Hanesbrands – probably more associated with underwear than climbing gear – has been partnering with Clarke over the last two years to design and test innovative apparel. Along these lines, the company has been sponsoring a project called Expedition Hanesbrand has a special website covering the Clarke’s trek up Everest.
According to the website, at just 3 millimeters thick, the Champion Supersuit is the thinnest extreme-weather apparel gear ever designed and tested at high altitude on Mount Everest.

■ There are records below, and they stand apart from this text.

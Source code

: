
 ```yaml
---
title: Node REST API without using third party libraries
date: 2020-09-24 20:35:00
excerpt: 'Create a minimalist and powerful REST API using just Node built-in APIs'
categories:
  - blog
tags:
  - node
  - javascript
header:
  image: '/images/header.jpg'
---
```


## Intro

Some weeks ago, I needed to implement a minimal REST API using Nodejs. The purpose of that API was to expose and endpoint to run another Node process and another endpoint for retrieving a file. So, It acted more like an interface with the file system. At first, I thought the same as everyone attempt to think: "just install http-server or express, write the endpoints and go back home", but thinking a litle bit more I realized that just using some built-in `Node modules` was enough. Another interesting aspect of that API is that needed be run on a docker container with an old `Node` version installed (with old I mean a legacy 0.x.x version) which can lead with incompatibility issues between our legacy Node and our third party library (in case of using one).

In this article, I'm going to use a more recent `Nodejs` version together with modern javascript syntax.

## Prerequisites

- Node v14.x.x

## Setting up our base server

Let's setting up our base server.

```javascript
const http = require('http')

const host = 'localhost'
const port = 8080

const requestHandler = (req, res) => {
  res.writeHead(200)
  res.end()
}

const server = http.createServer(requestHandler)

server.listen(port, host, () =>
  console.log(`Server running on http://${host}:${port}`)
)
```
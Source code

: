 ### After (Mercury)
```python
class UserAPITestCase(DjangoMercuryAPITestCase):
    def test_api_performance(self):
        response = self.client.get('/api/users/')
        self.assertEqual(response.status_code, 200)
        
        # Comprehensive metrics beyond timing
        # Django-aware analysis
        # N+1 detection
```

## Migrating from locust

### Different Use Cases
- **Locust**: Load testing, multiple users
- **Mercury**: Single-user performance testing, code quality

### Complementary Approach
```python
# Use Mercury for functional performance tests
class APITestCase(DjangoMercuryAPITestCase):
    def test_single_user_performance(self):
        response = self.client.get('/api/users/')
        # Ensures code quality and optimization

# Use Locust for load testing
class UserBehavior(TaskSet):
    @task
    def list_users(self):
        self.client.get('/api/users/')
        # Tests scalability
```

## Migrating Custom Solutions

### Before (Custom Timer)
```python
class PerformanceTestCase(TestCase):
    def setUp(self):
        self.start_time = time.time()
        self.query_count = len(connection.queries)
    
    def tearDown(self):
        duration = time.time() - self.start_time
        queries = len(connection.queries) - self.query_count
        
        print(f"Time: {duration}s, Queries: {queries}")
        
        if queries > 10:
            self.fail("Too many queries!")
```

The garment is consists of four layers.
- An wind-barrier outer layer made of polyester fabric,
- An insulation Layer made of Element 21’s Zeroloft, a material licensed from Aspen Aerogel (based on amorphous silica gel),
- A reflective layer of radiant foil to reflect body heat, and
- An inner wicking layer made of polyester.
Hanesbrands claimed in January that the Supersuit is “the first commercially viable application” of this Zeroloft Aspen Aerogel and “a breakthrough for the apparel industry.” They say this aerogel layer has four times the thermal insulation of goose down. (For the record, it should be noted that the Zeroloft’s website demonstrates what appears to be other commercial applications, such as jackets, insoles and sleeping pads. Maybe “commercially viable” is the key phrase. Aspen Aerogels also has a video of some of these applications here.)
Clarke’s ascent of Everest is apparently the climax of a 30-month R&D effort that involves aerogel and other high-tech wools and synthetic materials. The goal has been to develop a system of head-to-toe expedition apparel.
Element 21 is a company involved in creating applications that use high-tech materials in sports industry (e.g., golf and fishing) and obtained a manufacturing license from Aspen Aerogel for Zeroloft earlier this year.
Champion is Hanesbrands’ line of outdoor apparel. Russell Outdoors has also announced plans to work with Element 21 to introduce a line of Zeroloft outdoor clothing.